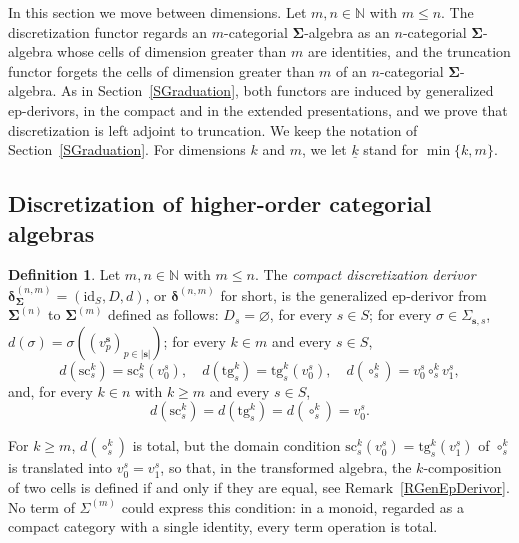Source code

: \documentclass{amsart}
\newcommand{\bb}[1]{\ensuremath{\lvert #1 \rvert}}
\theoremstyle{plain}
\theoremstyle{definition}
\newtheorem{definition}[theorem]{Definition}
\begin{document}
In this section we move between dimensions. Let $m,n\in\mathbb{N}$ with $m\leq n$. The discretization functor regards an $m$-categorial $\mathbf{\Sigma}$-algebra as an $n$-categorial $\mathbf{\Sigma}$-algebra whose cells of dimension greater than $m$ are identities, and the truncation functor forgets the cells of dimension greater than $m$ of an $n$-categorial $\mathbf{\Sigma}$-algebra. As in Section~\ref{SGraduation}, both functors are induced by generalized ep-derivors, in the compact and in the extended presentations, and we prove that discretization is left adjoint to truncation. We keep the notation of Section~\ref{SGraduation}. For dimensions $k$ and $m$, we let $\underline{k}$ stand for $\min\{k,m\}$.

\subsection{Discretization of higher-order categorial algebras}\label{SDiscretization}

\begin{definition}\label{DDiscDerivor}
Let $m,n\in\mathbb{N}$ with $m\leq n$. The \emph{compact discretization derivor} $\boldsymbol{\delta}^{(n,m)}_{\mathbf{\Sigma}}=(\mathrm{id}_{S},D,d)$, or $\boldsymbol{\delta}^{(n,m)}$ for short, is the generalized ep-derivor from $\mathbf{\Sigma}^{(n)}$ to $\mathbf{\Sigma}^{(m)}$ defined as follows: $D_{s}=\varnothing$, for every $s\in S$; for every $\sigma\in\Sigma_{\mathbf{s},s}$, $d(\sigma)=\sigma((v^{\mathbf{s}}_{p})_{p\in\bb{\mathbf{s}}})$; for every $k\in m$ and every $s\in S$,
$$
d(\mathrm{sc}^{k}_{s})=\mathrm{sc}^{k}_{s}(v^{s}_{0}),\quad
d(\mathrm{tg}^{k}_{s})=\mathrm{tg}^{k}_{s}(v^{s}_{0}),\quad
d(\circ^{k}_{s})=v^{s}_{0}\circ^{k}_{s}v^{s}_{1},
$$
and, for every $k\in n$ with $k\geq m$ and every $s\in S$,
$$
d(\mathrm{sc}^{k}_{s})=d(\mathrm{tg}^{k}_{s})=d(\circ^{k}_{s})=v^{s}_{0}.
$$
\end{definition}

For $k\geq m$, $d(\circ^{k}_{s})$ is total, but the domain condition $\mathrm{sc}^{k}_{s}(v^{s}_{0})=\mathrm{tg}^{k}_{s}(v^{s}_{1})$ of $\circ^{k}_{s}$ is translated into $v^{s}_{0}=v^{s}_{1}$, so that, in the transformed algebra, the $k$-composition of two cells is defined if and only if they are equal, see Remark~\ref{RGenEpDerivor}. No term of $\Sigma^{(m)}$ could express this condition: in a monoid, regarded as a compact category with a single identity, every term operation is total.
\end{document}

◆ ◆ ◆

### TO DO
Could you report every line of the material that contains the string "quad"?

### EXPECTED ANSWER
d(\mathrm{sc}^{k}_{s})=\mathrm{sc}^{k}_{s}(v^{s}_{0}),\quad
d(\mathrm{tg}^{k}_{s})=\mathrm{tg}^{k}_{s}(v^{s}_{0}),\quad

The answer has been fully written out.